Extracted records

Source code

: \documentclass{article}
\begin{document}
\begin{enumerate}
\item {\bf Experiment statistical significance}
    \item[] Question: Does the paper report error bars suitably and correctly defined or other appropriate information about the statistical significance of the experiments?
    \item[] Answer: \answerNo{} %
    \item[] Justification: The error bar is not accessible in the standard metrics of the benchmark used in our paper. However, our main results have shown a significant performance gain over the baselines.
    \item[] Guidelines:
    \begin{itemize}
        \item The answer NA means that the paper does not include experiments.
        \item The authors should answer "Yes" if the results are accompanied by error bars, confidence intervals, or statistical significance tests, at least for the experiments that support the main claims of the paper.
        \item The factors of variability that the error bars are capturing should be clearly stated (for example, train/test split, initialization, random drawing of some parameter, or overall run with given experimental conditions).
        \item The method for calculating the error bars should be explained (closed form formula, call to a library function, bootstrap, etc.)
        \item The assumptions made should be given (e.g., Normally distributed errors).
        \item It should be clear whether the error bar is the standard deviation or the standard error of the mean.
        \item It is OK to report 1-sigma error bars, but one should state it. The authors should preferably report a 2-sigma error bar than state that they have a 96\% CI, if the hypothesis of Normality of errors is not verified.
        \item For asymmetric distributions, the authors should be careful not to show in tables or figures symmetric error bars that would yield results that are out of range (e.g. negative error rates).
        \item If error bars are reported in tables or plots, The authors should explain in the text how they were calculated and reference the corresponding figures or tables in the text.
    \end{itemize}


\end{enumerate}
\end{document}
* * *
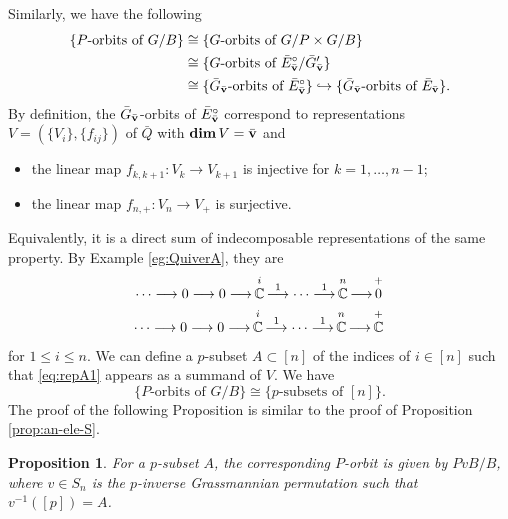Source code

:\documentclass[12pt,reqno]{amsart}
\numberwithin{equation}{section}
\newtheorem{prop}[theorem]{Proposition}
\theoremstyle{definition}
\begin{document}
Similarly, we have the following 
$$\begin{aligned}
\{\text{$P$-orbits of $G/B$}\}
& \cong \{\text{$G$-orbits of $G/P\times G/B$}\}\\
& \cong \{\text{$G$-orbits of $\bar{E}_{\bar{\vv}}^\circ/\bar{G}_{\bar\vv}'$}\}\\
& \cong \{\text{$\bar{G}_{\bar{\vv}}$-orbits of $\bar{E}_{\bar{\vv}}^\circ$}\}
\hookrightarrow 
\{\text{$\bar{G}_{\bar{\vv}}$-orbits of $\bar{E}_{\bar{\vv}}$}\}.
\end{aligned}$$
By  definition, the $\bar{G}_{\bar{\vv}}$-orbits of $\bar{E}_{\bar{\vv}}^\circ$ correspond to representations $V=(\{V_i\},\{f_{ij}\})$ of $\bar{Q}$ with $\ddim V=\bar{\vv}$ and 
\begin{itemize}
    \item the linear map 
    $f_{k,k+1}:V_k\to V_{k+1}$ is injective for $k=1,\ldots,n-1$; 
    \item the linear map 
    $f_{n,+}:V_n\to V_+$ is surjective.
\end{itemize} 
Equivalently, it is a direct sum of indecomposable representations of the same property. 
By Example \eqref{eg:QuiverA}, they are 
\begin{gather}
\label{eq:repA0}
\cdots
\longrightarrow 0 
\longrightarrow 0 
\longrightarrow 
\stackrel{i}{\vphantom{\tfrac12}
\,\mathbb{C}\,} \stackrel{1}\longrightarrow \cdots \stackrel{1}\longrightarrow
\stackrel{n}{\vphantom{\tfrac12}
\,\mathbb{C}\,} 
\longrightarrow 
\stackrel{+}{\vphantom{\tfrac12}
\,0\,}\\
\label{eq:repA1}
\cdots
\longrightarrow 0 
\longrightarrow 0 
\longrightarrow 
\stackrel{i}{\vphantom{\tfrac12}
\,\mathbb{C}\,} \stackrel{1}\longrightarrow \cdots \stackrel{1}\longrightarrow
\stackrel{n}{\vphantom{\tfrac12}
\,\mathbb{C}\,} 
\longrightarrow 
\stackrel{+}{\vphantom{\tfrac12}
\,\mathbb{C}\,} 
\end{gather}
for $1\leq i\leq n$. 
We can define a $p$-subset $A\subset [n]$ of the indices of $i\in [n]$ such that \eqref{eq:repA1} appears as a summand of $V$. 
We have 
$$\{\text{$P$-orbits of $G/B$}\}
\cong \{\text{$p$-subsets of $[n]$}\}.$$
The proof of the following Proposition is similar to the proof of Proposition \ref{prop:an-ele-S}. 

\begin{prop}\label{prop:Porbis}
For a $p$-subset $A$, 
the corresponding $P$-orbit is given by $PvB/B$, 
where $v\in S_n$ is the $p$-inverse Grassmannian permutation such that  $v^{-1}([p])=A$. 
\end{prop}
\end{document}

▸ WHAT THE TASK ASKS
An exact, complete copy of the lines above from the one with "of the experiments?" through the one with "not include experiments." is the whole answer.

▸ TASK RESULT
    \item[] Question: Does the paper report error bars suitably and correctly defined or other appropriate information about the statistical significance of the experiments?
    \item[] Answer: \answerNo{} %
    \item[] Justification: The error bar is not accessible in the standard metrics of the benchmark used in our paper. However, our main results have shown a significant performance gain over the baselines.
    \item[] Guidelines:
    \begin{itemize}
        \item The answer NA means that the paper does not include experiments.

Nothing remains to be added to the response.